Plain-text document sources
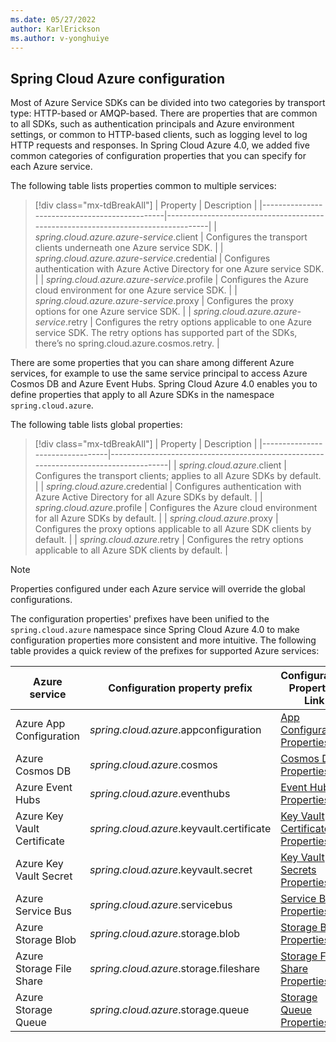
 ```yaml
---
ms.date: 05/27/2022
author: KarlErickson
ms.author: v-yonghuiye
---
```


## Spring Cloud Azure configuration

Most of Azure Service SDKs can be divided into two categories by transport type: HTTP-based or AMQP-based. There are properties that are common to all SDKs, such as authentication principals and Azure environment settings, or common to HTTP-based clients, such as logging level to log HTTP requests and responses. In Spring Cloud Azure 4.0, we added five common categories of configuration properties that you can specify for each Azure service.

The following table lists properties common to multiple services:

> [!div class="mx-tdBreakAll"]
> | Property                                      | Description                                                                      |
> |-----------------------------------------------|----------------------------------------------------------------------------------|
> | *spring.cloud.azure.azure-service*.client     | Configures the transport clients underneath one Azure service SDK.               |
> | *spring.cloud.azure.azure-service*.credential | Configures authentication with Azure Active Directory for one Azure service SDK. |
> | *spring.cloud.azure.azure-service*.profile    | Configures the Azure cloud environment for one Azure service SDK.                |
> | *spring.cloud.azure.azure-service*.proxy      | Configures the proxy options for one Azure service SDK.                          |
> | *spring.cloud.azure.azure-service*.retry      | Configures the retry options applicable to one Azure service SDK. The retry options has supported part of the SDKs, there’s no spring.cloud.azure.cosmos.retry.                                                                     |

There are some properties that you can share among different Azure services, for example to use the same service principal to access Azure Cosmos DB and Azure Event Hubs. Spring Cloud Azure 4.0 enables you to define properties that apply to all Azure SDKs in the namespace `spring.cloud.azure`.

The following table lists global properties:

> [!div class="mx-tdBreakAll"]
> | Property                        | Description                                                                          |
> |---------------------------------|--------------------------------------------------------------------------------------|
> | *spring.cloud.azure*.client     | Configures the transport clients; applies to all Azure SDKs by default.              |
> | *spring.cloud.azure*.credential | Configures authentication with Azure Active Directory for all Azure SDKs by default. |
> | *spring.cloud.azure*.profile    | Configures the Azure cloud environment for all Azure SDKs by default.                |
> | *spring.cloud.azure*.proxy      | Configures the proxy options applicable to all Azure SDK clients by default.         |
> | *spring.cloud.azure*.retry      | Configures the retry options applicable to all Azure SDK clients by default.         |

> [!NOTE]
> Properties configured under each Azure service will override the global configurations.

The configuration properties' prefixes have been unified to the `spring.cloud.azure` namespace since Spring Cloud Azure 4.0 to make configuration properties more consistent and more intuitive. The following table provides a quick review of the prefixes for supported Azure services:

| Azure service               | Configuration property prefix             | Configuration Properties Link                                                                                |
|-----------------------------|-------------------------------------------|--------------------------------------------------------------------------------------------------------------|
| Azure App Configuration     | *spring.cloud.azure*.appconfiguration     | [App Configuration Properties](../../spring-cloud-azure-appendix.md#azure-app-configuration-properties)           |
| Azure Cosmos DB             | *spring.cloud.azure*.cosmos               | [Cosmos DB Properties](../../spring-cloud-azure-appendix.md#azure-cosmos-db-properties)                                 |
| Azure Event Hubs            | *spring.cloud.azure*.eventhubs            | [Event Hubs Properties](../../spring-cloud-azure-appendix.md#azure-event-hubs-properties)                         |
| Azure Key Vault Certificate | *spring.cloud.azure*.keyvault.certificate | [Key Vault Certificates Properties](../../spring-cloud-azure-appendix.md#azure-key-vault-certificates-properties) |
| Azure Key Vault Secret      | *spring.cloud.azure*.keyvault.secret      | [Key Vault Secrets Properties](../../spring-cloud-azure-appendix.md#azure-key-vault-secrets-properties)           |
| Azure Service Bus           | *spring.cloud.azure*.servicebus           | [Service Bus Properties](../../spring-cloud-azure-appendix.md#azure-service-bus-properties)                       |
| Azure Storage Blob          | *spring.cloud.azure*.storage.blob         | [Storage Blob Properties](../../spring-cloud-azure-appendix.md#azure-storage-blob-properties)                     |
| Azure Storage File Share    | *spring.cloud.azure*.storage.fileshare    | [Storage File Share Properties](../../spring-cloud-azure-appendix.md#azure-storage-file-share-properties)         |
| Azure Storage Queue         | *spring.cloud.azure*.storage.queue        | [Storage Queue Properties](../../spring-cloud-azure-appendix.md#azure-storage-queue-properties)                   |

• _What you have to do_
All the lines above are to be given again exactly as they read, with the pictures removed.

• _Solved problem_
 ```yaml
---
ms.date: 05/27/2022
author: KarlErickson
ms.author: v-yonghuiye
---
```


## Spring Cloud Azure configuration

Most of Azure Service SDKs can be divided into two categories by transport type: HTTP-based or AMQP-based. There are properties that are common to all SDKs, such as authentication principals and Azure environment settings, or common to HTTP-based clients, such as logging level to log HTTP requests and responses. In Spring Cloud Azure 4.0, we added five common categories of configuration properties that you can specify for each Azure service.

The following table lists properties common to multiple services:

> [!div class="mx-tdBreakAll"]
> | Property                                      | Description                                                                      |
> |-----------------------------------------------|----------------------------------------------------------------------------------|
> | *spring.cloud.azure.azure-service*.client     | Configures the transport clients underneath one Azure service SDK.               |
> | *spring.cloud.azure.azure-service*.credential | Configures authentication with Azure Active Directory for one Azure service SDK. |
> | *spring.cloud.azure.azure-service*.profile    | Configures the Azure cloud environment for one Azure service SDK.                |
> | *spring.cloud.azure.azure-service*.proxy      | Configures the proxy options for one Azure service SDK.                          |
> | *spring.cloud.azure.azure-service*.retry      | Configures the retry options applicable to one Azure service SDK. The retry options has supported part of the SDKs, there’s no spring.cloud.azure.cosmos.retry.                                                                     |

There are some properties that you can share among different Azure services, for example to use the same service principal to access Azure Cosmos DB and Azure Event Hubs. Spring Cloud Azure 4.0 enables you to define properties that apply to all Azure SDKs in the namespace `spring.cloud.azure`.

The following table lists global properties:

> [!div class="mx-tdBreakAll"]
> | Property                        | Description                                                                          |
> |---------------------------------|--------------------------------------------------------------------------------------|
> | *spring.cloud.azure*.client     | Configures the transport clients; applies to all Azure SDKs by default.              |
> | *spring.cloud.azure*.credential | Configures authentication with Azure Active Directory for all Azure SDKs by default. |
> | *spring.cloud.azure*.profile    | Configures the Azure cloud environment for all Azure SDKs by default.                |
> | *spring.cloud.azure*.proxy      | Configures the proxy options applicable to all Azure SDK clients by default.         |
> | *spring.cloud.azure*.retry      | Configures the retry options applicable to all Azure SDK clients by default.         |

> [!NOTE]
> Properties configured under each Azure service will override the global configurations.

The configuration properties' prefixes have been unified to the `spring.cloud.azure` namespace since Spring Cloud Azure 4.0 to make configuration properties more consistent and more intuitive. The following table provides a quick review of the prefixes for supported Azure services:

| Azure service               | Configuration property prefix             | Configuration Properties Link                                                                                |
|-----------------------------|-------------------------------------------|--------------------------------------------------------------------------------------------------------------|
| Azure App Configuration     | *spring.cloud.azure*.appconfiguration     | [App Configuration Properties](../../spring-cloud-azure-appendix.md#azure-app-configuration-properties)           |
| Azure Cosmos DB             | *spring.cloud.azure*.cosmos               | [Cosmos DB Properties](../../spring-cloud-azure-appendix.md#azure-cosmos-db-properties)                                 |
| Azure Event Hubs            | *spring.cloud.azure*.eventhubs            | [Event Hubs Properties](../../spring-cloud-azure-appendix.md#azure-event-hubs-properties)                         |
| Azure Key Vault Certificate | *spring.cloud.azure*.keyvault.certificate | [Key Vault Certificates Properties](../../spring-cloud-azure-appendix.md#azure-key-vault-certificates-properties) |
| Azure Key Vault Secret      | *spring.cloud.azure*.keyvault.secret      | [Key Vault Secrets Properties](../../spring-cloud-azure-appendix.md#azure-key-vault-secrets-properties)           |
| Azure Service Bus           | *spring.cloud.azure*.servicebus           | [Service Bus Properties](../../spring-cloud-azure-appendix.md#azure-service-bus-properties)                       |
| Azure Storage Blob          | *spring.cloud.azure*.storage.blob         | [Storage Blob Properties](../../spring-cloud-azure-appendix.md#azure-storage-blob-properties)                     |
| Azure Storage File Share    | *spring.cloud.azure*.storage.fileshare    | [Storage File Share Properties](../../spring-cloud-azure-appendix.md#azure-storage-file-share-properties)         |
| Azure Storage Queue         | *spring.cloud.azure*.storage.queue        | [Storage Queue Properties](../../spring-cloud-azure-appendix.md#azure-storage-queue-properties)                   |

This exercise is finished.